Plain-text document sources

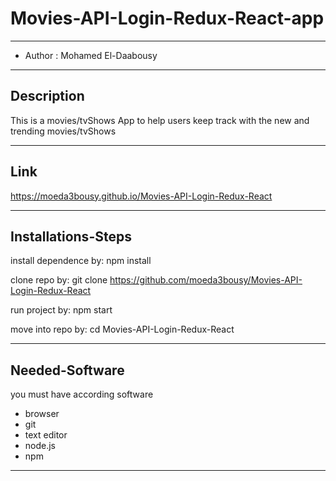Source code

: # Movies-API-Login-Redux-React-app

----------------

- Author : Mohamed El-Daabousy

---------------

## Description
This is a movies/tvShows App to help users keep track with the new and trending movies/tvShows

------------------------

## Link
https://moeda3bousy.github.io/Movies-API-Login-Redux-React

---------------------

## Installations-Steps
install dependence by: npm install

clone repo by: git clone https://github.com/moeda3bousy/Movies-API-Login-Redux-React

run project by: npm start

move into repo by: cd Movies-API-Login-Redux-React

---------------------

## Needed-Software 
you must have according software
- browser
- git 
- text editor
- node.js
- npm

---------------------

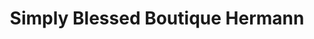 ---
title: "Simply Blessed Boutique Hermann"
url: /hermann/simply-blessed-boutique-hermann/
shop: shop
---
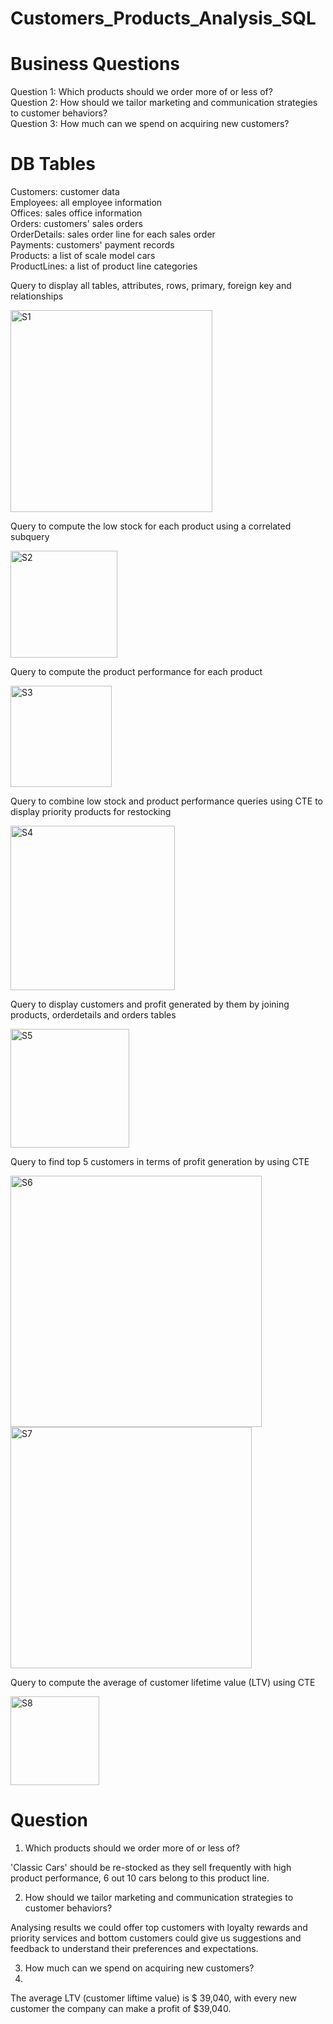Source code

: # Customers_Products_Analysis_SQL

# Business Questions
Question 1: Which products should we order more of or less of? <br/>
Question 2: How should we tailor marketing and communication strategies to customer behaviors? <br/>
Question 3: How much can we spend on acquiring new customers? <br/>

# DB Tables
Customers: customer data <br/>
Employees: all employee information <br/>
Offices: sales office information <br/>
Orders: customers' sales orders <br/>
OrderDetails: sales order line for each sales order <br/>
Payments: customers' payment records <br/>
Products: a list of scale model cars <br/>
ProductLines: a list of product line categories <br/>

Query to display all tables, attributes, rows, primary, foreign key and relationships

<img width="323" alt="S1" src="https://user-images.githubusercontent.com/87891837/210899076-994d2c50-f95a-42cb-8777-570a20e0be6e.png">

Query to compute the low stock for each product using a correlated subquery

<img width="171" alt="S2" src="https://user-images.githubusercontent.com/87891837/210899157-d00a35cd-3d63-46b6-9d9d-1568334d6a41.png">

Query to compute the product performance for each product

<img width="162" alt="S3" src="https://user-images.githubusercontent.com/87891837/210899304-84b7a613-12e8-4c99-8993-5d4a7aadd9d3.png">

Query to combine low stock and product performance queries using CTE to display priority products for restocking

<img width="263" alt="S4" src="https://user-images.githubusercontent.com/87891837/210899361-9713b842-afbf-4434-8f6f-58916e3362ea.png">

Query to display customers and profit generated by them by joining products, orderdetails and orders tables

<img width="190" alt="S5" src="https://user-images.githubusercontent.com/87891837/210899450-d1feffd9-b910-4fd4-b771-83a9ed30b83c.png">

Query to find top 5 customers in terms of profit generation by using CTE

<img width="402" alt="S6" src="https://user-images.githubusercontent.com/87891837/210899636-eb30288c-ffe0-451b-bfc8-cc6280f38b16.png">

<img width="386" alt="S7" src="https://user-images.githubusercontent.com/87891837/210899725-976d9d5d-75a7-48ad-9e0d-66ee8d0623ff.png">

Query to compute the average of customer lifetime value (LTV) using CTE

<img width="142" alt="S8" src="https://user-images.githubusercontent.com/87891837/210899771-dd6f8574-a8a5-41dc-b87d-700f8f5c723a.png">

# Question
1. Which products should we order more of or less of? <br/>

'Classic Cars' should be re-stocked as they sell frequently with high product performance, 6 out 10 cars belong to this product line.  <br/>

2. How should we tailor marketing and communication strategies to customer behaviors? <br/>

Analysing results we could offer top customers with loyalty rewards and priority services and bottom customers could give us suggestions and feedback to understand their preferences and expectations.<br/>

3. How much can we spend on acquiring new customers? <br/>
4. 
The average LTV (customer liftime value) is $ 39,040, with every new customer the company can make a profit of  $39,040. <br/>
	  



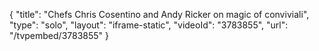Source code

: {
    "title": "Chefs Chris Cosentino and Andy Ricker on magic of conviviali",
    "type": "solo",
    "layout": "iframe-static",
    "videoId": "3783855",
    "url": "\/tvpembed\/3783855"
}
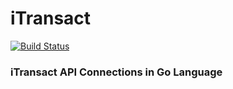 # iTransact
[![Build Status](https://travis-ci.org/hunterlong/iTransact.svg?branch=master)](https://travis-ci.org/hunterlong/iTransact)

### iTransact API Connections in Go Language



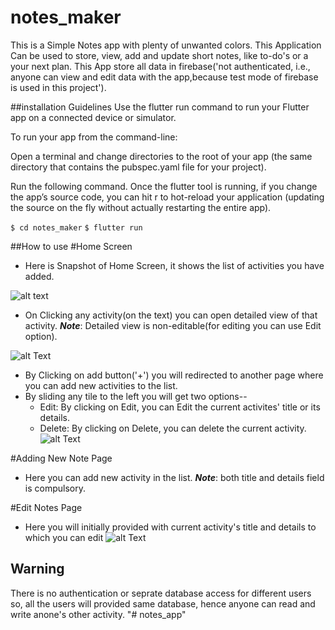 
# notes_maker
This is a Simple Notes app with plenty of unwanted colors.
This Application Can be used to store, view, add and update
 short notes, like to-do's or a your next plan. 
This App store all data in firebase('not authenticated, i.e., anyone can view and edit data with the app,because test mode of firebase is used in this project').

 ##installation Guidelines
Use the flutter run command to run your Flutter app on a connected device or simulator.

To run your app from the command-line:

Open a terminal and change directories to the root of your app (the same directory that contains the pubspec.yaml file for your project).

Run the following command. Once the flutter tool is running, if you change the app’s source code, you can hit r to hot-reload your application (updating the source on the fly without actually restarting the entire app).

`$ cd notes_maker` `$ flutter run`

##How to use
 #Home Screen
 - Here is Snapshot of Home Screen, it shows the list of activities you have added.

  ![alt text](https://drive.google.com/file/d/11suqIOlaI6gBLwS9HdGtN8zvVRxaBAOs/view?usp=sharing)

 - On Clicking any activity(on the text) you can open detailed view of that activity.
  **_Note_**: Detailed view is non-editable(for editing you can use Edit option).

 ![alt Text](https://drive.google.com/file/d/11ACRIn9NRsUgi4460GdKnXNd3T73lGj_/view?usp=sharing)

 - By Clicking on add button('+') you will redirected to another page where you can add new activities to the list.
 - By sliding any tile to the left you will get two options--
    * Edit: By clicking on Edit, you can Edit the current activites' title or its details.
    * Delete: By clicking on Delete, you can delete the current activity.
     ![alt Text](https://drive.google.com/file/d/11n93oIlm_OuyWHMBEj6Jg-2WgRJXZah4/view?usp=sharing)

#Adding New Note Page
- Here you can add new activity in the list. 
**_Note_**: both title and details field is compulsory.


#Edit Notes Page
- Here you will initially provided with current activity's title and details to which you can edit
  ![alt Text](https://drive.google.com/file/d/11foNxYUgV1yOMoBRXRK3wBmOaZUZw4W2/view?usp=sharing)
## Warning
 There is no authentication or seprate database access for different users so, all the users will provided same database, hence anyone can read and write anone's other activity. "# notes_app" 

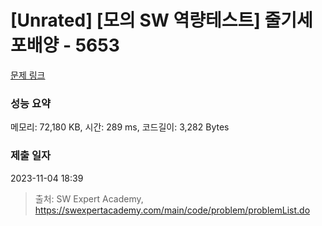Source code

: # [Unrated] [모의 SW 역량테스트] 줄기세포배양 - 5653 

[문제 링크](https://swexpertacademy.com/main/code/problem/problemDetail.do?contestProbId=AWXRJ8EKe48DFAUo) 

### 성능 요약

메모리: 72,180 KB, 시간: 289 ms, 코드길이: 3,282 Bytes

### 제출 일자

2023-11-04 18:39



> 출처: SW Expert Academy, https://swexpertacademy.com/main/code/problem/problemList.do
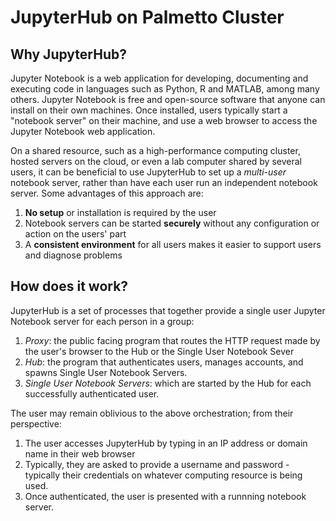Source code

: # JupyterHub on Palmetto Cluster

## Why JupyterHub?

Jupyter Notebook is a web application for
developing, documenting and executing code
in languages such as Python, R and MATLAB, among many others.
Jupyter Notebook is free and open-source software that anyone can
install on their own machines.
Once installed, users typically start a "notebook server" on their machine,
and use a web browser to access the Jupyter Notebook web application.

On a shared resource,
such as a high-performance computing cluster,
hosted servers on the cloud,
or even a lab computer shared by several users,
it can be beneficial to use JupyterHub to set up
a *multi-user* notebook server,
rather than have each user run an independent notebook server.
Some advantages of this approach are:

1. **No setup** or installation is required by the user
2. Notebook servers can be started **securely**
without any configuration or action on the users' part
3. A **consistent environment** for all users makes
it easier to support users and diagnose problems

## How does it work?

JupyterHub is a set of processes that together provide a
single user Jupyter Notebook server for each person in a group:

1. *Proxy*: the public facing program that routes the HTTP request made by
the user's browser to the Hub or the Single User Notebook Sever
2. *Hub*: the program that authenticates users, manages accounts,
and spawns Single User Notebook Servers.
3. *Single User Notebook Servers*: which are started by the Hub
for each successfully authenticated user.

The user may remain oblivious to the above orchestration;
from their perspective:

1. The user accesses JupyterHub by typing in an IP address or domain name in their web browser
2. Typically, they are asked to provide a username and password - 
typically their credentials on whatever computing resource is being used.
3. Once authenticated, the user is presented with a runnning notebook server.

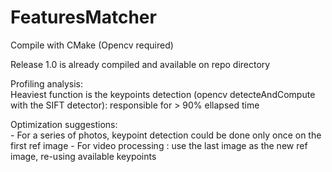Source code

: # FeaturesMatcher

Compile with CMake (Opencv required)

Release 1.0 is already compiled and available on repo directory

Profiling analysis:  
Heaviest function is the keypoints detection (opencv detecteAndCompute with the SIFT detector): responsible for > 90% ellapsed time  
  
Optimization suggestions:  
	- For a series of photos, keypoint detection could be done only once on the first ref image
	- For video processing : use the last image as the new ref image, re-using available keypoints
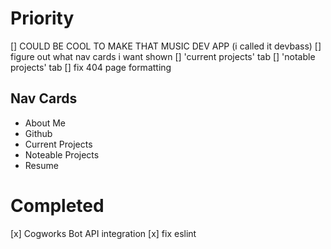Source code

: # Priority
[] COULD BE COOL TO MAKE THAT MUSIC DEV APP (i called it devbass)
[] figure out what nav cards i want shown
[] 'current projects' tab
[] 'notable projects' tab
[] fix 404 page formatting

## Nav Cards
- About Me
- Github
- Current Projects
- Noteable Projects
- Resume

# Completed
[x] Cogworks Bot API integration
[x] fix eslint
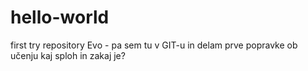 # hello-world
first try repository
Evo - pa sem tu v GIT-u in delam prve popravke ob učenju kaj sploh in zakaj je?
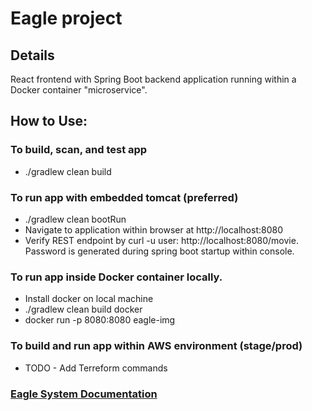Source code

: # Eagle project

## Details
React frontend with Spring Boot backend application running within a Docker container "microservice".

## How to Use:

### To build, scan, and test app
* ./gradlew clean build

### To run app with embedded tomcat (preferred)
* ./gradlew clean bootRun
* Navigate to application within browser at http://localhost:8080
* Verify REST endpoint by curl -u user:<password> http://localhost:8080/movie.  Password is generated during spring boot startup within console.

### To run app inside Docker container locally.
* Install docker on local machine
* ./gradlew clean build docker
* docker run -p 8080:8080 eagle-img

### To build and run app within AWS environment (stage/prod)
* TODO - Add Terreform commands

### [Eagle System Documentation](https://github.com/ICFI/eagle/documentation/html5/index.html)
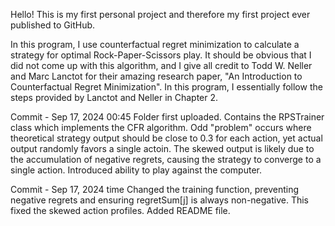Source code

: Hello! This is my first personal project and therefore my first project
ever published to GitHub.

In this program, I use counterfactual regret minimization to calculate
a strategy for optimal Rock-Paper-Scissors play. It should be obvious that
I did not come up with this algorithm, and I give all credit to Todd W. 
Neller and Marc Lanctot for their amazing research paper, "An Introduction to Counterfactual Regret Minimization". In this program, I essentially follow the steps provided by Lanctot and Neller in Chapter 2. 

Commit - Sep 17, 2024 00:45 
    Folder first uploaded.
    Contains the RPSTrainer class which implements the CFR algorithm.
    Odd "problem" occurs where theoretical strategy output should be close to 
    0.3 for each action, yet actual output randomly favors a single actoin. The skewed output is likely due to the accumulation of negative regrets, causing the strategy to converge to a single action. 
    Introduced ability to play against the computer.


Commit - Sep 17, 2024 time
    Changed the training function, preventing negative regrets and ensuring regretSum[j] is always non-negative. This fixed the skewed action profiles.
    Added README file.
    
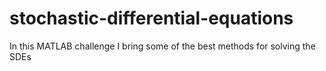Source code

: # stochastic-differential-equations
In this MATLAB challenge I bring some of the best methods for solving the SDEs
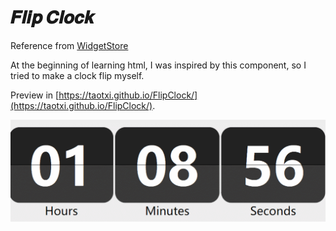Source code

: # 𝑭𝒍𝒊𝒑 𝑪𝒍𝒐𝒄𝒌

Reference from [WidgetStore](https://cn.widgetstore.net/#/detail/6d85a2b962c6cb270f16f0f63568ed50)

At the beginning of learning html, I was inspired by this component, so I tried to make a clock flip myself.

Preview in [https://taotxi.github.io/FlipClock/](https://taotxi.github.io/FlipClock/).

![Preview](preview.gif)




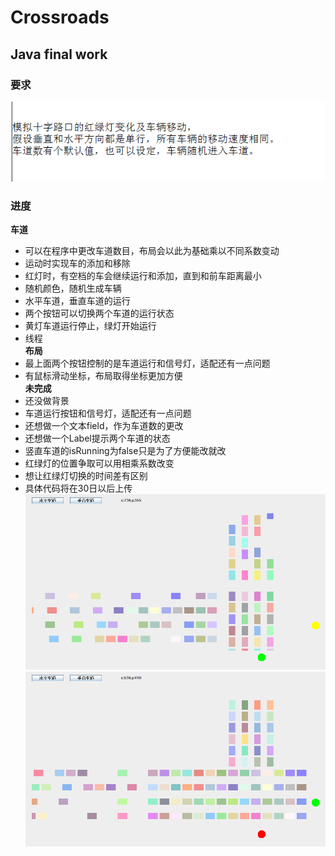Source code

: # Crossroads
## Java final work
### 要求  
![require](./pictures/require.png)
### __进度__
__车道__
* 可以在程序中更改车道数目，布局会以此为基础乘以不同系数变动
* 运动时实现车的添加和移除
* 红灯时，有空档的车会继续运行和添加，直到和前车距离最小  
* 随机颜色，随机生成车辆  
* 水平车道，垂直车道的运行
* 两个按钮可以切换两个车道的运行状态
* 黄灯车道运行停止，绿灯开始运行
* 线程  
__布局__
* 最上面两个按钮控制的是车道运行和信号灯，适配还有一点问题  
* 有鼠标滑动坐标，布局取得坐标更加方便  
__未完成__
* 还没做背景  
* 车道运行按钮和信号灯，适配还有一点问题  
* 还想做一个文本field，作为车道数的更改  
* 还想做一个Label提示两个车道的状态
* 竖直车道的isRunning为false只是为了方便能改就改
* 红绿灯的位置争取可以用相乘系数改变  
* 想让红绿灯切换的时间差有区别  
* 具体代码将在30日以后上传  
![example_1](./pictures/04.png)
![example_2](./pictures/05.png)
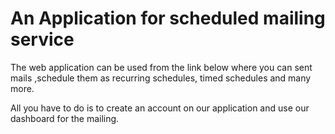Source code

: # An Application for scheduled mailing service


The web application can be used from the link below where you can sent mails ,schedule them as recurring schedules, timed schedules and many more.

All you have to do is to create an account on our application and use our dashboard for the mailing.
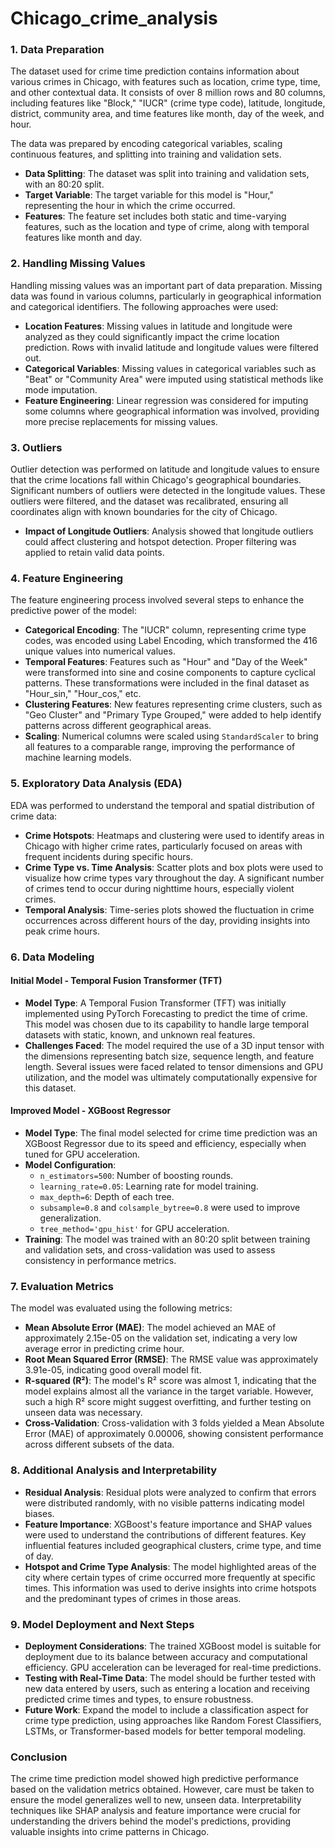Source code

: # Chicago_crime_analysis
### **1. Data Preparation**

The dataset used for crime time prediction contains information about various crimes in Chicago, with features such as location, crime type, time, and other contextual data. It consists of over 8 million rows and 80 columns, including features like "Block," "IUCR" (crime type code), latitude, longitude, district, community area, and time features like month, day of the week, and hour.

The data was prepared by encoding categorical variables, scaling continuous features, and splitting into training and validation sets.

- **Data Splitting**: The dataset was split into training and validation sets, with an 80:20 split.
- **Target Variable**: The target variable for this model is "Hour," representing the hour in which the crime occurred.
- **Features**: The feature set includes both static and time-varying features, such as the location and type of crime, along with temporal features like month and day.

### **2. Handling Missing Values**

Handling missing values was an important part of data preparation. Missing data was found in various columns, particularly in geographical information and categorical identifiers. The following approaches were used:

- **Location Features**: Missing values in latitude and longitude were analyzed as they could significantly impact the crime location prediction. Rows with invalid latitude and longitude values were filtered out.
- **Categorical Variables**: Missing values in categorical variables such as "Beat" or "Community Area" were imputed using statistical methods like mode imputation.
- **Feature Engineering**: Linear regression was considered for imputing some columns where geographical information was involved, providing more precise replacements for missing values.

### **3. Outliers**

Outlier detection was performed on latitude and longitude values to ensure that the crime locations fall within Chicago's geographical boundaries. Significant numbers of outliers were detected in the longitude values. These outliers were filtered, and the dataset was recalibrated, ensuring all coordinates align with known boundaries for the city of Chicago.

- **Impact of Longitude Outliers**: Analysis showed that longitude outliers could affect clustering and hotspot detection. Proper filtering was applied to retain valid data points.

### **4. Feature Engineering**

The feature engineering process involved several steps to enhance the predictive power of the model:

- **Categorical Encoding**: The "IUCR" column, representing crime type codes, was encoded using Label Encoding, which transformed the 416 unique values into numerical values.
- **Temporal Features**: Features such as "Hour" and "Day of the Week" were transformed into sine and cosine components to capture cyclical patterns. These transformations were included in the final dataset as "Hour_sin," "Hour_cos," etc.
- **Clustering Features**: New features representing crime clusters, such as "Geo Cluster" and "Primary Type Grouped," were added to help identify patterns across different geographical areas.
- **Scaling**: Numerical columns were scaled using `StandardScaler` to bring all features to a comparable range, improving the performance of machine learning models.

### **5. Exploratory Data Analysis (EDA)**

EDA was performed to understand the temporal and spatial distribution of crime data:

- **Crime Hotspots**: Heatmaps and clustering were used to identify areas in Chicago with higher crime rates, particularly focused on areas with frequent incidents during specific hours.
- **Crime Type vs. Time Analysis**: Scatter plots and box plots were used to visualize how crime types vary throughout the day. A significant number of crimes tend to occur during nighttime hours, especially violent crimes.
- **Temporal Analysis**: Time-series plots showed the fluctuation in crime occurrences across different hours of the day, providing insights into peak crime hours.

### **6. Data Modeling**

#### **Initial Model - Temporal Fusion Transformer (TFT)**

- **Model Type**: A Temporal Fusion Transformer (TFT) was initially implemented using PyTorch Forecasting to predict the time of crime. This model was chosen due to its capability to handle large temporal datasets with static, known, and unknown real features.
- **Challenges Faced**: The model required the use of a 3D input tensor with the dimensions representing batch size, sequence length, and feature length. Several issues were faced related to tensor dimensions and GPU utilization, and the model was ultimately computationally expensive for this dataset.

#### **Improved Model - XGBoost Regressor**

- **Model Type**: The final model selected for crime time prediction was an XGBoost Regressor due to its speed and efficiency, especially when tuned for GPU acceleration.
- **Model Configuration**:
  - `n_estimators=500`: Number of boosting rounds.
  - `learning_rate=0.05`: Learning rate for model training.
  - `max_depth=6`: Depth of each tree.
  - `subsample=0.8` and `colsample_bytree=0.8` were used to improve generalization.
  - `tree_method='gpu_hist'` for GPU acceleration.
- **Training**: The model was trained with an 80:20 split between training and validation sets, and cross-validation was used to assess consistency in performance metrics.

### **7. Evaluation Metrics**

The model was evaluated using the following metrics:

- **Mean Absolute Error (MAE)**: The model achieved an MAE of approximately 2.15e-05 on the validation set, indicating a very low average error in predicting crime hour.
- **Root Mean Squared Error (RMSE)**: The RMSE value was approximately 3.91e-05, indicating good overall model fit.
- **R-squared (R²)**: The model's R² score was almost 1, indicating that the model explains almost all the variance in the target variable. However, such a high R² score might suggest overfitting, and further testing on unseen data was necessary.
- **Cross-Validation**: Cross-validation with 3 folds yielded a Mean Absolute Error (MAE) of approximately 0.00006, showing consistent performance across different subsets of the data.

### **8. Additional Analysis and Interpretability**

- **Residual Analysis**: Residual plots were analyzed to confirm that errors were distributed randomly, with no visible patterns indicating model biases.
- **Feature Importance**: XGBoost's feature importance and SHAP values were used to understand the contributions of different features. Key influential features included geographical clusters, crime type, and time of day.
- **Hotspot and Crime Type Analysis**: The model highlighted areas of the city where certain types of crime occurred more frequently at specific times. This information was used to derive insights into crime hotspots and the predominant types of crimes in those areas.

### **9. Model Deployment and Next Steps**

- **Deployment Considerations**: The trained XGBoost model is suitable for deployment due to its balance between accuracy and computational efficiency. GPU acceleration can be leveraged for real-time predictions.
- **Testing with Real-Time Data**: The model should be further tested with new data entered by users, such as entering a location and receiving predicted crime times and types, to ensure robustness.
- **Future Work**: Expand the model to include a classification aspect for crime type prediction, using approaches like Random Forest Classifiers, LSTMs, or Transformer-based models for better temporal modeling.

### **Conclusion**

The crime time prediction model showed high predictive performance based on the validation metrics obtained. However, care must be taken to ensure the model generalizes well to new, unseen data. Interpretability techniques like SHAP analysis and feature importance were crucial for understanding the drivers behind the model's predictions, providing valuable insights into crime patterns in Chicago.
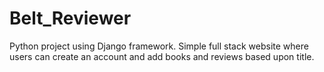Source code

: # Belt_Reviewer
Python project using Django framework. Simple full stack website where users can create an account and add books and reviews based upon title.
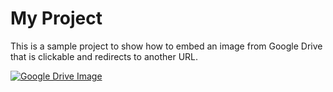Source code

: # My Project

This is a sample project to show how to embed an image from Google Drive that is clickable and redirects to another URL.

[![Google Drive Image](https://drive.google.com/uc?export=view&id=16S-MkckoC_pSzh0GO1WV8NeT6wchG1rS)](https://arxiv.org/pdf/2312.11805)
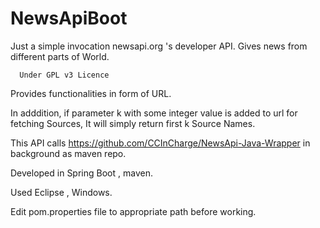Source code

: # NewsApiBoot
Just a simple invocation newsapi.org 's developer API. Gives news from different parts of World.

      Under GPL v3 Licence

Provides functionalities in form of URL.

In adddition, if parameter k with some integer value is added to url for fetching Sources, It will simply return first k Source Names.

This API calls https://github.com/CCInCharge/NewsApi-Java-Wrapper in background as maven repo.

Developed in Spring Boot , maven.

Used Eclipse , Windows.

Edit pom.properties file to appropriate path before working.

Task prompt
Whenever the string "Redux" turns up in a line above, copy that line out.

Task answer
: # Movies-API-Login-Redux-React-app
https://moeda3bousy.github.io/Movies-API-Login-Redux-React
clone repo by: git clone https://github.com/moeda3bousy/Movies-API-Login-Redux-React
move into repo by: cd Movies-API-Login-Redux-React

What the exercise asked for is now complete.